Patient anxiety about PCA could be considered one such psychological variable. Anxiety is elevated for many men during the clinical course of PCA, including before clinical decision points.19 For example, cancer anxiety leads to earlier intervention in men who undergo active surveillance for localized disease.20 If cancer anxiety in patients has an influence on early initiation of ADT for BCR, it may cause men with asymptomatic disease to accept treatment toxicities without a life expectancy gain. Within a prospective cohort study, we tested the hypothesis that cancer-specific anxiety contributes to earlier initiation of ADT in older men who experience BCR.

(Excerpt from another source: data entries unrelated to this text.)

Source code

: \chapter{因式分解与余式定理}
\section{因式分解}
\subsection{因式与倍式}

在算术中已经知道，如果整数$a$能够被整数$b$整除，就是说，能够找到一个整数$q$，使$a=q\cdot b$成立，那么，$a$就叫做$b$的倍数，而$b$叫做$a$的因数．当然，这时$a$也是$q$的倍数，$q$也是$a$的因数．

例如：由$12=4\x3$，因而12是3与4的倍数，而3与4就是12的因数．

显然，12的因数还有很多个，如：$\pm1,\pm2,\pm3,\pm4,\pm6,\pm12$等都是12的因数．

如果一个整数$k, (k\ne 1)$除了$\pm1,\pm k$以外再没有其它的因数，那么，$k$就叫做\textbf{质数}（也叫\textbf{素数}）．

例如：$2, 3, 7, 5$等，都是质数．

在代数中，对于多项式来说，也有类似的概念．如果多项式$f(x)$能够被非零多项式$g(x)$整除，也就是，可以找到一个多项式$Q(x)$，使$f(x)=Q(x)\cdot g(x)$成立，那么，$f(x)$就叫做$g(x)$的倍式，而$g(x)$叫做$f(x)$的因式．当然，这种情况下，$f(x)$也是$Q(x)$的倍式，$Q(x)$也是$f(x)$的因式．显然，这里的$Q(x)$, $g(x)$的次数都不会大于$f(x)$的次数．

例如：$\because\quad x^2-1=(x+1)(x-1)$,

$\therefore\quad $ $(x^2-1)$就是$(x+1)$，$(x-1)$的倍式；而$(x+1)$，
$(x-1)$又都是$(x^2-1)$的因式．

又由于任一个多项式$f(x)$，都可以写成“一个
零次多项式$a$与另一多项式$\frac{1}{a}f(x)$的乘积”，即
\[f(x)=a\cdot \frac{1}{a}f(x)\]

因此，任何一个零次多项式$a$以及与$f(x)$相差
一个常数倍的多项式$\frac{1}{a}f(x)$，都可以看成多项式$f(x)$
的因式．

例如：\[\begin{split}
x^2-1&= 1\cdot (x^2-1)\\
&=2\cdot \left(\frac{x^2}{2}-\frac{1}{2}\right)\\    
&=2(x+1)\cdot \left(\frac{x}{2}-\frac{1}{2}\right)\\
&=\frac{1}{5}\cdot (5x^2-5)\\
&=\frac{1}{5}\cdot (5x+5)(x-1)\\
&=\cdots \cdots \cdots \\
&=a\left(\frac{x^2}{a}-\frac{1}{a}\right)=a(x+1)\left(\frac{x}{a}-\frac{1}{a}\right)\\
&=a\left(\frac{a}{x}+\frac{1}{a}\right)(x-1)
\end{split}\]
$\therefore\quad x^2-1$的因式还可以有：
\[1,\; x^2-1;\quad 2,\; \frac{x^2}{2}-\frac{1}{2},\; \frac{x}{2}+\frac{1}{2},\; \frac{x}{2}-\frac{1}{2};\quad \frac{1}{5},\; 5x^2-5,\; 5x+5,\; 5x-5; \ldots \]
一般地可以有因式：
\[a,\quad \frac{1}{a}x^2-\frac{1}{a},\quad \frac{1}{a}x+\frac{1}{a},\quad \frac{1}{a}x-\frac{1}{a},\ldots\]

Older patients with PCA were recruited from the University of Chicago Genitourinary Oncology Clinic at the time of initial appointment for BCR. Inclusion criteria were an increasing PSA after initial therapy for localized prostate cancer and no evidence of cancer on imaging studies. BCR was defined as an increase in the PSA level on at least two successive measurements that were taken at least 2 weeks apart after definitive local therapy.21 Patients were excluded if they did not speak English, if they carried a diagnosis of dementia, or if they had previously received ADT. All provided written informed consent.

All oncology physicians (N = 20) in the Genitourinary Oncology Clinic who saw these patients, including attending physicians and oncology fellows, were invited to complete a one-time survey regarding initiation of ADT in men who experience BCR. All invited physicians participated in the survey.

Instruments and Measures

Data collection included patient surveys, physician surveys, and medical chart extraction by using a standardized data collection form. Patients completed an initial baseline survey and a shorter follow-up survey at each subsequent visit until they started on ADT. Patients completed the surveys in clinic or shortly after the clinic visit. A survey was mailed to any patients without a follow-up visit for 6 months. For psychological variables, patients were asked to answer while they considered their states of mind at the time of their previous clinic visits.

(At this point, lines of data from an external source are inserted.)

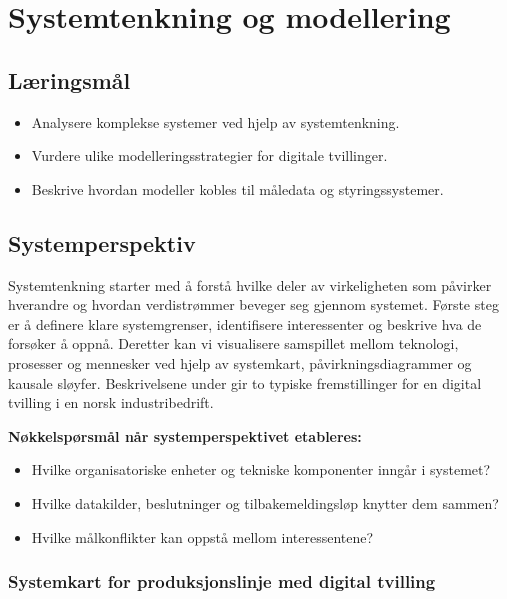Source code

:\chapter{Systemtenkning og modellering}


\section{Læringsmål}
\begin{itemize}
    \item Analysere komplekse systemer ved hjelp av systemtenkning.
    \item Vurdere ulike modelleringsstrategier for digitale tvillinger.
    \item Beskrive hvordan modeller kobles til måledata og styringssystemer.
\end{itemize}

\section{Systemperspektiv}
Systemtenkning starter med å forstå hvilke deler av virkeligheten som påvirker hverandre og hvordan verdistrømmer beveger seg gjennom systemet. Første steg er å definere klare systemgrenser, identifisere interessenter og beskrive hva de forsøker å oppnå. Deretter kan vi visualisere samspillet mellom teknologi, prosesser og mennesker ved hjelp av systemkart, påvirkningsdiagrammer og kausale sløyfer. Beskrivelsene under gir to typiske fremstillinger for en digital tvilling i en norsk industribedrift.

\textbf{Nøkkelspørsmål når systemperspektivet etableres:}
\begin{itemize}
    \item Hvilke organisatoriske enheter og tekniske komponenter inngår i systemet?
    \item Hvilke datakilder, beslutninger og tilbakemeldingsløp knytter dem sammen?
    \item Hvilke målkonflikter kan oppstå mellom interessentene?
\end{itemize}

\subsection{Systemkart for produksjonslinje med digital tvilling}
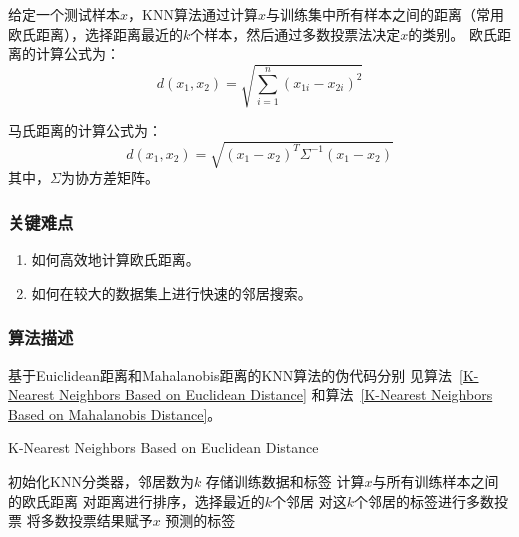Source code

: \documentclass[12pt]{article}
\begin{document}
给定一个测试样本$x$，KNN算法通过计算$x$与训练集中所有样本之间的距离（常用欧氏距离），选择距离最近的$k$个样本，然后通过多数投票法决定$x$的类别。
欧氏距离的计算公式为：
\[
  d(x_1, x_2) = \sqrt{\sum_{i=1}^{n} (x_{1i} - x_{2i})^2}
\]

马氏距离的计算公式为：
\[d(x_1, x_2) = \sqrt{(x_1 - x_2)^T \Sigma^{-1} (x_1 - x_2)}\]
其中，$\Sigma$为协方差矩阵。


\subsubsection{关键难点}
\begin{enumerate}
  \item 如何高效地计算欧氏距离。
  \item 如何在较大的数据集上进行快速的邻居搜索。
\end{enumerate}


\subsubsection{算法描述}
基于Euiclidean距离和Mahalanobis距离的KNN算法的伪代码分别
见算法~\ref{K-Nearest Neighbors Based on Euclidean Distance} 和算法~\ref{K-Nearest Neighbors Based on Mahalanobis Distance}。

\begin{algorithm}
  \caption{K-Nearest Neighbors Based on Euclidean Distance}
  \label{K-Nearest Neighbors Based on Euclidean Distance}
  \begin{algorithmic}[1]
    \State 初始化KNN分类器，邻居数为$k$
    \State 存储训练数据和标签
    \EndProcedure
    \State 计算$x$与所有训练样本之间的欧氏距离
    \State 对距离进行排序，选择最近的$k$个邻居
    \State 对这$k$个邻居的标签进行多数投票
    \State 将多数投票结果赋予$x$
    \EndFor
    \State \Return 预测的标签
    \EndProcedure
  \end{algorithmic}
\end{algorithm}
\end{document}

Patient demographics were collected during the initial survey. At each appointment, patients' psychological state and physical functioning were recorded by using the following validated instruments: Memorial Anxiety Scale for Prostate Cancer (MAX-PC),2224 Hospital Anxiety and Depression Scale (HADS),25,26 Independent Activities of Daily Living (IADL), Intolerance of Uncertainty Scale (IUS),27 and the Vulnerable Elders Survey (VES-13).28 Finally, questions regarding the decision process for initiation of ADT and the patient's perception of his and the physician's relative contributions to the decision were asked.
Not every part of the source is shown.